Todd Lipcon commented on HDFS-3061:

Possible this is HDFS-1189 or HDFS-1377? Can you repro on 0.20.204 or later?
> Cached directory size in INodeDirectory can get permantently out of sync with computed
size, causing quota issues
> -----------------------------------------------------------------------------------------------------------------
>                 Key: HDFS-3061
>                 URL: https://issues.apache.org/jira/browse/HDFS-3061
>             Project: Hadoop HDFS
>          Issue Type: Bug
>          Components: name-node
>    Affects Versions:
>            Reporter: Alex Holmes
>         Attachments: QuotaTestSimple.java
> It appears that there's a condition under which a HDFS directory with a space quota set
can get to a point where the cached size for the directory can permanently differ from the
computed value.  When this happens the following command:
> {code}
> hadoop fs -count -q /tmp/quota-test
> {code}
> results in the following output in the NameNode logs:
> {code}
> WARN org.apache.hadoop.hdfs.server.namenode.NameNode: Inconsistent diskspace for directory
quota-test. Cached: 6000 Computed: 6072
> {code}
> I've observed both transient and persistent instances of this happening.  In the transient
instances this warning goes away, but in the persistent instances every invocation of the
{{fs -count -q}} command yields the above warning.

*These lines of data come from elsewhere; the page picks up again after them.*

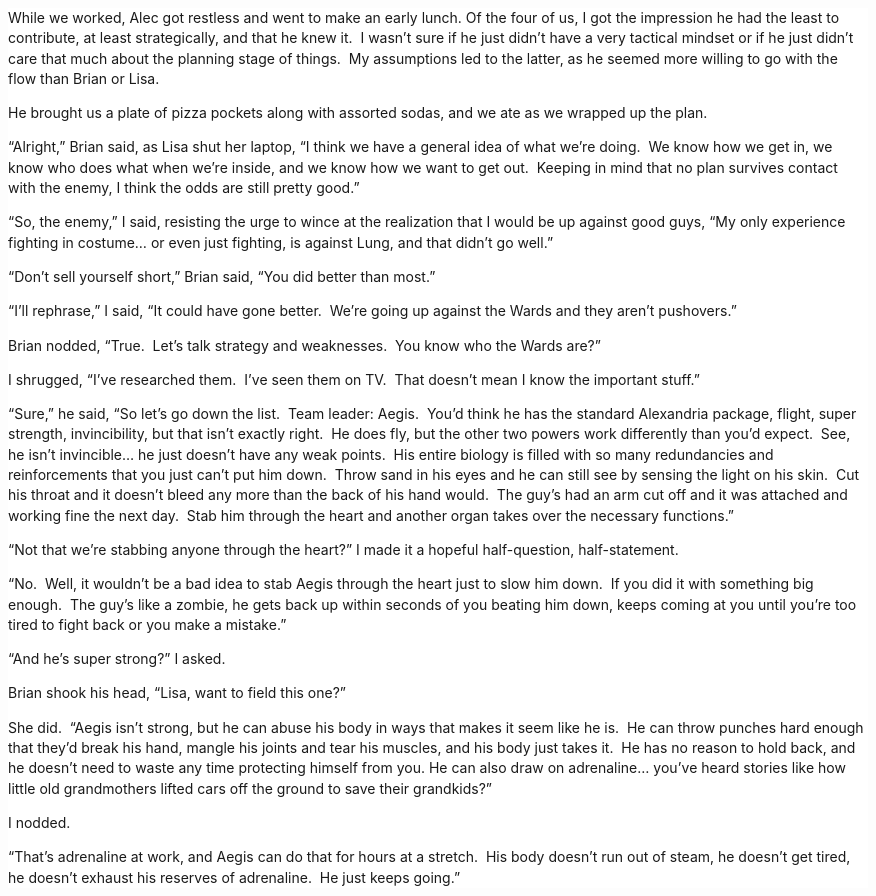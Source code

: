 While we worked, Alec got restless and went to make an early lunch. Of the four of us, I got the impression he had the least to contribute, at least strategically, and that he knew it.  I wasn’t sure if he just didn’t have a very tactical mindset or if he just didn’t care that much about the planning stage of things.  My assumptions led to the latter, as he seemed more willing to go with the flow than Brian or Lisa.

He brought us a plate of pizza pockets along with assorted sodas, and we ate as we wrapped up the plan.

“Alright,” Brian said, as Lisa shut her laptop, “I think we have a general idea of what we’re doing.  We know how we get in, we know who does what when we’re inside, and we know how we want to get out.  Keeping in mind that no plan survives contact with the enemy, I think the odds are still pretty good.”

“So, the enemy,” I said, resisting the urge to wince at the realization that I would be up against good guys, “My only experience fighting in costume… or even just fighting, is against Lung, and that didn’t go well.”

“Don’t sell yourself short,” Brian said, “You did better than most.”

“I’ll rephrase,” I said, “It could have gone better.  We’re going up against the Wards and they aren’t pushovers.”

Brian nodded, “True.  Let’s talk strategy and weaknesses.  You know who the Wards are?”

I shrugged, “I’ve researched them.  I’ve seen them on TV.  That doesn’t mean I know the important stuff.”

“Sure,” he said, “So let’s go down the list.  Team leader: Aegis.  You’d think he has the standard Alexandria package, flight, super strength, invincibility, but that isn’t exactly right.  He does fly, but the other two powers work differently than you’d expect.  See, he isn’t invincible… he just doesn’t have any weak points.  His entire biology is filled with so many redundancies and reinforcements that you just can’t put him down.  Throw sand in his eyes and he can still see by sensing the light on his skin.  Cut his throat and it doesn’t bleed any more than the back of his hand would.  The guy’s had an arm cut off and it was attached and working fine the next day.  Stab him through the heart and another organ takes over the necessary functions.”

“Not that we’re stabbing anyone through the heart?” I made it a hopeful half-question, half-statement.

“No.  Well, it wouldn’t be a bad idea to stab Aegis through the heart just to slow him down.  If you did it with something big enough.  The guy’s like a zombie, he gets back up within seconds of you beating him down, keeps coming at you until you’re too tired to fight back or you make a mistake.”

“And he’s super strong?” I asked.

Brian shook his head, “Lisa, want to field this one?”

She did.  “Aegis isn’t strong, but he can abuse his body in ways that makes it seem like he is.  He can throw punches hard enough that they’d break his hand, mangle his joints and tear his muscles, and his body just takes it.  He has no reason to hold back, and he doesn’t need to waste any time protecting himself from you. He can also draw on adrenaline… you’ve heard stories like how little old grandmothers lifted cars off the ground to save their grandkids?”

I nodded.

“That’s adrenaline at work, and Aegis can do that for hours at a stretch.  His body doesn’t run out of steam, he doesn’t get tired, he doesn’t exhaust his reserves of adrenaline.  He just keeps going.”
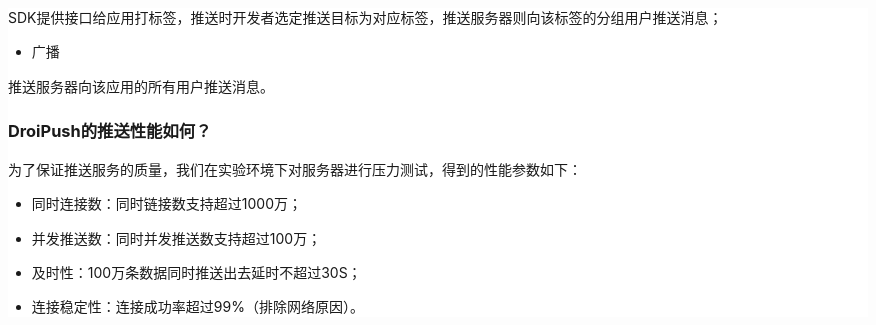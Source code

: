 SDK提供接口给应用打标签，推送时开发者选定推送目标为对应标签，推送服务器则向该标签的分组用户推送消息；

* 广播

推送服务器向该应用的所有用户推送消息。

### DroiPush的推送性能如何？
为了保证推送服务的质量，我们在实验环境下对服务器进行压力测试，得到的性能参数如下：

* 同时连接数：同时链接数支持超过1000万；
* 并发推送数：同时并发推送数支持超过100万；
* 及时性：100万条数据同时推送出去延时不超过30S；
* 连接稳定性：连接成功率超过99%（排除网络原因）。


  [1]: http://www.droibaas.com/Uploads/DocFile/5767a6d983ce9.jpeg
  [2]: http://www.droibaas.com/Uploads/DocFile/5767a6d394a2a.jpeg
  [3]: http://www.droibaas.com/Uploads/DocFile/5807154305bc3.png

> I've seen instances where the actual disk usage of a directory is 25% of the cached value
in INodeDirectory, which creates problems since the quota code uses this cached value to determine
whether block write requests are permitted.
> This isn't easy to reproduce - I am able to (inconsistently) get HDFS into this state
with a simple program which:
> #  Writes files into HDFS
> #  When a DSQuotaExceededException is encountered removes all files created in step 1
> #  Repeat step 1
> I'm going to try and come up with a more repeatable test case to reproduce this issue.